In The World is Not Enough Rashid Rana creates an impossible image of immense beauty from his personal accumulation of photographs of social waste, taken mostly from a landfill site outside Lahore, the cosmopolitan city of Pakistan where he lives, as well as from the city itself. Reduced to miniature pixels of information, the details that form the much larger image, of what appears to be the undulating sea, are in fact hundreds of images of trash digitally ‘stitched’ into a non-existent aerial view that bear an uncanny resemblance to the large canvases of non-representational art from the post-war era. A sense of the scale and singularity of man’s ambition is indicated, not through great feats of industry or the miracle of science, but through one of the residual by-products of our age. Here, as elsewhere in the artist’s work, the juxtaposition of beauty and the macabre forces the viewer into an acknowledgement of the politics of the piece. A work that appears on one level to represent a notion of ideal beauty is in fact based on a more troubling examination of the increasing detritus and decay of the city.
Rashid Rana critiques culturally constructed, negative stereotypes of women through his work, whether in relation to the sexual objectification of women through the pornography industry or in relation to how the burqa is worn and perceived as a political symbol in a post 9-11 era. In Veil I, Veil II & III, Rana depicts an anonymous figure dressed in a burqa. Upon further inspection, the work is actually a fragmented collage made-up of thousands of small, unfocused pornographic stills of women. By using both these representations of gender in a rigid manner, Rana is effectively destroying them both, forcing the viewer to look beyond them and critique the so-called machinery of truth from which they are born.

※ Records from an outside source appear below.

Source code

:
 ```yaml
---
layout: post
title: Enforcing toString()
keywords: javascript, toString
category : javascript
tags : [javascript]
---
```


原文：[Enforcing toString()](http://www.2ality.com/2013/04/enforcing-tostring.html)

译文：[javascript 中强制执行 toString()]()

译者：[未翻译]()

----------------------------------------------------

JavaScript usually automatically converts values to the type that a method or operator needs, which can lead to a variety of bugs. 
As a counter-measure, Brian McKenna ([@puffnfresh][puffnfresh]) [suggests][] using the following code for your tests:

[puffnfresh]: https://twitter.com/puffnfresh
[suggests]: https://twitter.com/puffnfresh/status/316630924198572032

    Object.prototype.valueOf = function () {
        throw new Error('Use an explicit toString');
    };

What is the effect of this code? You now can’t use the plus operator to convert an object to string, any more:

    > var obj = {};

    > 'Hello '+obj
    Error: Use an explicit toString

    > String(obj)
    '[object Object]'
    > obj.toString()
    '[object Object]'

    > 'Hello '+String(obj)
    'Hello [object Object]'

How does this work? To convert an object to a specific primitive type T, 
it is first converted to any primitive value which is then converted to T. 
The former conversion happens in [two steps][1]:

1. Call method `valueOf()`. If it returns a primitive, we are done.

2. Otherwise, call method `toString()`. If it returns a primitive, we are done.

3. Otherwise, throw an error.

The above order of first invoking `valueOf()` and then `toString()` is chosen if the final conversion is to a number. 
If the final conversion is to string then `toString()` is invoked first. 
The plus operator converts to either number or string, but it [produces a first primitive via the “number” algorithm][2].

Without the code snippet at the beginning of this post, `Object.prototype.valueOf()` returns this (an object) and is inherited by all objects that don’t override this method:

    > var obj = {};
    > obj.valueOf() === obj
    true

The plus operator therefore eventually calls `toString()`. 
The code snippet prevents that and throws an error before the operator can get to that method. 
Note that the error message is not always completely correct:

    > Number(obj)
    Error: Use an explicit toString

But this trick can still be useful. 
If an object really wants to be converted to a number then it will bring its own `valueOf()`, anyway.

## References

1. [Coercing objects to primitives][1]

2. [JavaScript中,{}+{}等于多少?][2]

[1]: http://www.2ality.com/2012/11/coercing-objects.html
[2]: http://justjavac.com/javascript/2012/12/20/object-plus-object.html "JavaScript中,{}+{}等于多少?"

Rashid Rana’s work takes its title from the units that form an insect’s eye, the ommatidia, which individually provide picture elements for the brain to compose an image from. Rana uses digital images to similar effect in his Ommatidia series, where he takes some of the leading actors of contemporary Bollywood cinema, Hrithik Roshan, Salman Khan and Shahrukh Khan, and re-constructs their portraits from smaller individual elements. These renowned figures from contemporary cinema are the stable diet for millions of people in India, Pakistan and throughout the Indian subcontinent who almost religiously frequent the cinema and absorb the choreographed dance routines and songs that are the signature of every musical. Rana draws together hundreds of smaller crudely cut portraits of young Pakistani men; workers, attendants, shopkeepers, who appear haphazardly photographed by the artist, in order to compose a kaleidoscopic portrait of each of these actors.
The minute faces look in adulation at their idols. Rana suggests that these cinematic heroes are the invention of the viewing public, who invest their own imaginations and desires in the hyper-reality that make up the lives of these Indian superstars. The Ommatidia Series ultimately subverts and re-appropriates the concept of desire and fantasy world created in Indian film, while pointing out the complexity of attempting to fabricate a cultural narrative.